四狼の目の前にいたジンバハルは、誰の目にも明らかなほどの重傷を負っていた。
スラグショットの直撃を何発もその身に受けた結果、頭部の半分は歪に破損し、左腕は肩の部分から無残に千切れていた。
背中にも何発か食らったので、傷口からぼたぼたと流れ落ちる鮮血が床の上にドス黒い花を咲かせている。
「気分はどうだ?」
すべての弾を撃ち尽くした四狼は、ポーチの中から取り出した一発のスラグショットを装填して声をかけた。
そしてオートマチックからポンプ・アクションに切り替え、ジンバハルの意識を確認するようにフォアエンドを上下に動かす。
ガシャンッ、という耳朶を叩く音が鳴る。
「……何故だ……何故、貴様は同胞を……その手に掛ける?」
四狼はショットガンを構えた。
銃口はジンバハルの心臓部分に合わせられている。
「はっきり言っておく。

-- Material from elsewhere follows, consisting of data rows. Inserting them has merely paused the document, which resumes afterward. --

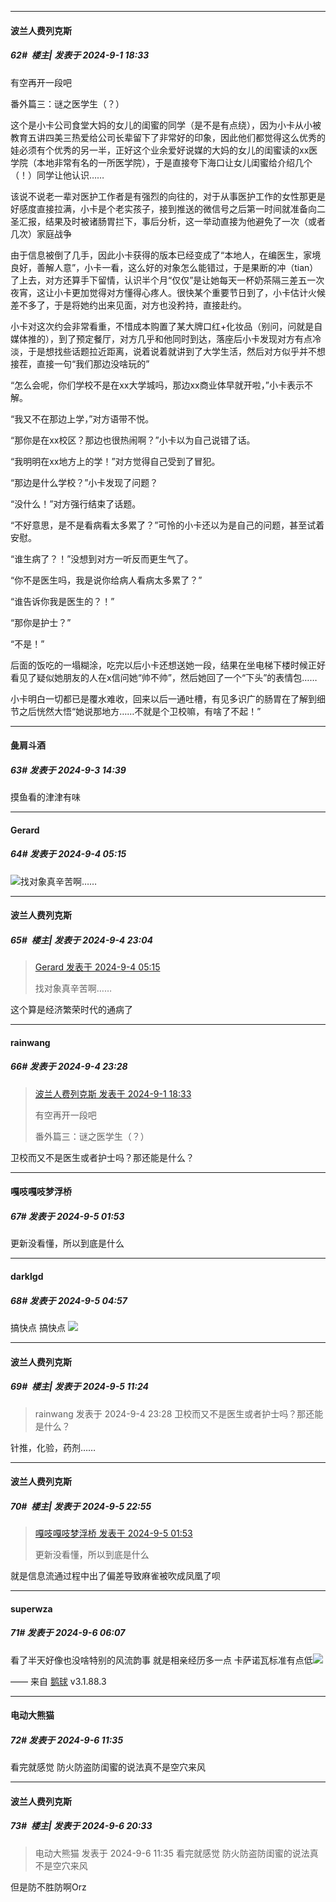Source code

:﻿
*****

####  波兰人费列克斯  
##### 62#         楼主| 发表于 2024-9-1 18:33

有空再开一段吧

番外篇三：谜之医学生（？）

这个是小卡公司食堂大妈的女儿的闺蜜的同学（是不是有点绕），因为小卡从小被教育五讲四美三热爱给公司长辈留下了非常好的印象，因此他们都觉得这么优秀的娃必须有个优秀的另一半，正好这个业余爱好说媒的大妈的女儿的闺蜜读的xx医学院（本地非常有名的一所医学院），于是直接夸下海口让女儿闺蜜给介绍几个（！）同学让他认识……

该说不说老一辈对医护工作者是有强烈的向往的，对于从事医护工作的女性那更是好感度直接拉满，小卡是个老实孩子，接到推送的微信号之后第一时间就准备向二圣汇报，结果及时被诸肠胃拦下，事后分析，这一举动直接为他避免了一次（或者几次）家庭战争

由于信息被倒了几手，因此小卡获得的版本已经变成了“本地人，在编医生，家境良好，善解人意”，小卡一看，这么好的对象怎么能错过，于是果断的冲（tian）了上去，对方还算手下留情，认识半个月“仅仅”是让她每天一杯奶茶隔三差五一次夜宵，这让小卡更加觉得对方懂得心疼人。很快某个重要节日到了，小卡估计火候差不多了，于是将她约出来见面，对方也没矜持，直接赴约。

小卡对这次约会非常看重，不惜成本购置了某大牌口红+化妆品（别问，问就是自媒体推的），到了预定餐厅，对方几乎和他同时到达，落座后小卡发现对方有点冷淡，于是想找些话题拉近距离，说着说着就讲到了大学生活，然后对方似乎并不想接茬，直接一句“我们那边没啥玩的”

“怎么会呢，你们学校不是在xx大学城吗，那边xx商业体早就开啦，”小卡表示不解。

“我又不在那边上学，”对方语带不悦。

“那你是在xx校区？那边也很热闹啊？”小卡以为自己说错了话。

“我明明在xx地方上的学！”对方觉得自己受到了冒犯。

“那边是什么学校？”小卡发现了问题？

“没什么！”对方强行结束了话题。

“不好意思，是不是看病看太多累了？”可怜的小卡还以为是自己的问题，甚至试着安慰。

“谁生病了？！”没想到对方一听反而更生气了。

“你不是医生吗，我是说你给病人看病太多累了？”

“谁告诉你我是医生的？！”

“那你是护士？”

“不是！”

后面的饭吃的一塌糊涂，吃完以后小卡还想送她一段，结果在坐电梯下楼时候正好看见了疑似她朋友的人在x信问她“帅不帅”，然后她回了一个“下头”的表情包……

小卡明白一切都已是覆水难收，回来以后一通吐槽，有见多识广的肠胃在了解到细节之后恍然大悟“她说那地方……不就是个卫校嘛，有啥了不起！”


*****

####  彘肩斗酒  
##### 63#       发表于 2024-9-3 14:39

摸鱼看的津津有味


*****

####  Gerard  
##### 64#       发表于 2024-9-4 05:15

<img src="https://static.saraba1st.com/image/smiley/face2017/180.png" referrerpolicy="no-referrer">找对象真辛苦啊……


*****

####  波兰人费列克斯  
##### 65#         楼主| 发表于 2024-9-4 23:04

<blockquote><a href="httphttps://bbs.saraba1st.com/2b/forum.php?mod=redirect&amp;goto=findpost&amp;pid=66105280&amp;ptid=2194665" target="_blank">Gerard 发表于 2024-9-4 05:15</a>

找对象真辛苦啊……</blockquote>
这个算是经济繁荣时代的通病了


*****

####  rainwang  
##### 66#       发表于 2024-9-4 23:28

<blockquote><a href="httphttps://bbs.saraba1st.com/2b/forum.php?mod=redirect&amp;goto=findpost&amp;pid=66082491&amp;ptid=2194665" target="_blank">波兰人费列克斯 发表于 2024-9-1 18:33</a>

有空再开一段吧

番外篇三：谜之医学生（？）</blockquote>
卫校而又不是医生或者护士吗？那还能是什么？


*****

####  嘎吱嘎吱梦浮桥  
##### 67#       发表于 2024-9-5 01:53

更新没看懂，所以到底是什么


*****

####  darklgd  
##### 68#       发表于 2024-9-5 04:57

搞快点 搞快点 <img src="https://static.saraba1st.com/image/smiley/face2017/053.png" referrerpolicy="no-referrer">


*****

####  波兰人费列克斯  
##### 69#         楼主| 发表于 2024-9-5 11:24

<blockquote>rainwang 发表于 2024-9-4 23:28
卫校而又不是医生或者护士吗？那还能是什么？</blockquote>
针推，化验，药剂……


*****

####  波兰人费列克斯  
##### 70#         楼主| 发表于 2024-9-5 22:55

<blockquote><a href="httphttps://bbs.saraba1st.com/2b/forum.php?mod=redirect&amp;goto=findpost&amp;pid=66115336&amp;ptid=2194665" target="_blank">嘎吱嘎吱梦浮桥 发表于 2024-9-5 01:53</a>

更新没看懂，所以到底是什么</blockquote>
就是信息流通过程中出了偏差导致麻雀被吹成凤凰了呗


*****

####  superwza  
##### 71#       发表于 2024-9-6 06:07

看了半天好像也没啥特别的风流韵事 就是相亲经历多一点 卡萨诺瓦标准有点低<img src="https://static.saraba1st.com/image/smiley/face2017/067.png" referrerpolicy="no-referrer">

—— 来自 [鹅球](https://www.pgyer.com/GcUxKd4w) v3.1.88.3


*****

####  电动大熊猫  
##### 72#       发表于 2024-9-6 11:35

看完就感觉 防火防盗防闺蜜的说法真不是空穴来风


*****

####  波兰人费列克斯  
##### 73#         楼主| 发表于 2024-9-6 20:33

<blockquote>电动大熊猫 发表于 2024-9-6 11:35
看完就感觉 防火防盗防闺蜜的说法真不是空穴来风</blockquote>
但是防不胜防啊Orz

俺にとってすべての〈亜生物〉は憎むべき存在だ」
その言葉を聞くなり、白濁色の大脳を零しかけていたジンバハルが笑った。
「ははは……しょせんは〈ナンバーズ〉か……人間に似ているだけの哀れな存在め」
「お前たちに言われる筋合いはない。それに――」
次の瞬間、ホール内に一発の銃声が轟いた。
そしてその直後、ジンバハルの巨体が大きく後方に倒れた。
よく見ると胸元に円形の穴が穿たれており、その中に収まっていたはずの心臓は影も形もなかった。
跡形もなく吹き飛んだのである。
四狼は絶命したジンバハルを見下ろしながら呟いた。
「それに俺は〈ナンバーズ〉ではなく人間としての名前がある」
そのとき四狼は、一人の女性の言葉を思い出した。
――だから今日は貴方に名前をプレゼントする。気に入ってくれたら嬉しいわ。貴方の番号〈No46〉から因んだの。しろう……そう、貴方の名前は今日から四狼よ。
四狼はショットガンを肩に担ぎながらはっきりと口にした。
「俺の名前はしろう……四狼だ」
そう冷たい声で言い放った四狼は、二発目を撃とうとトリガーに指を掛けた。
その瞬間――。
「馬鹿な奴だ!」
怒号のような叫びを発したジンバハルが、手に持っていた戦斧を高らかに振り上げて瞬時に振り下ろした。
刹那、鼓膜を刺激する轟音とともにコンクリート製の床に地割れのような亀裂が生じた。
再びホールの一角が膨大な量の土煙に覆われていく。
その瞬間、すでに四狼は二発目のスラグショットを撃っていた。
しかし、発射されたスラグショットは濃密な土煙の中に吸い込まれるように消えただけでジンバハルの身体に直撃していないのは明らかだった。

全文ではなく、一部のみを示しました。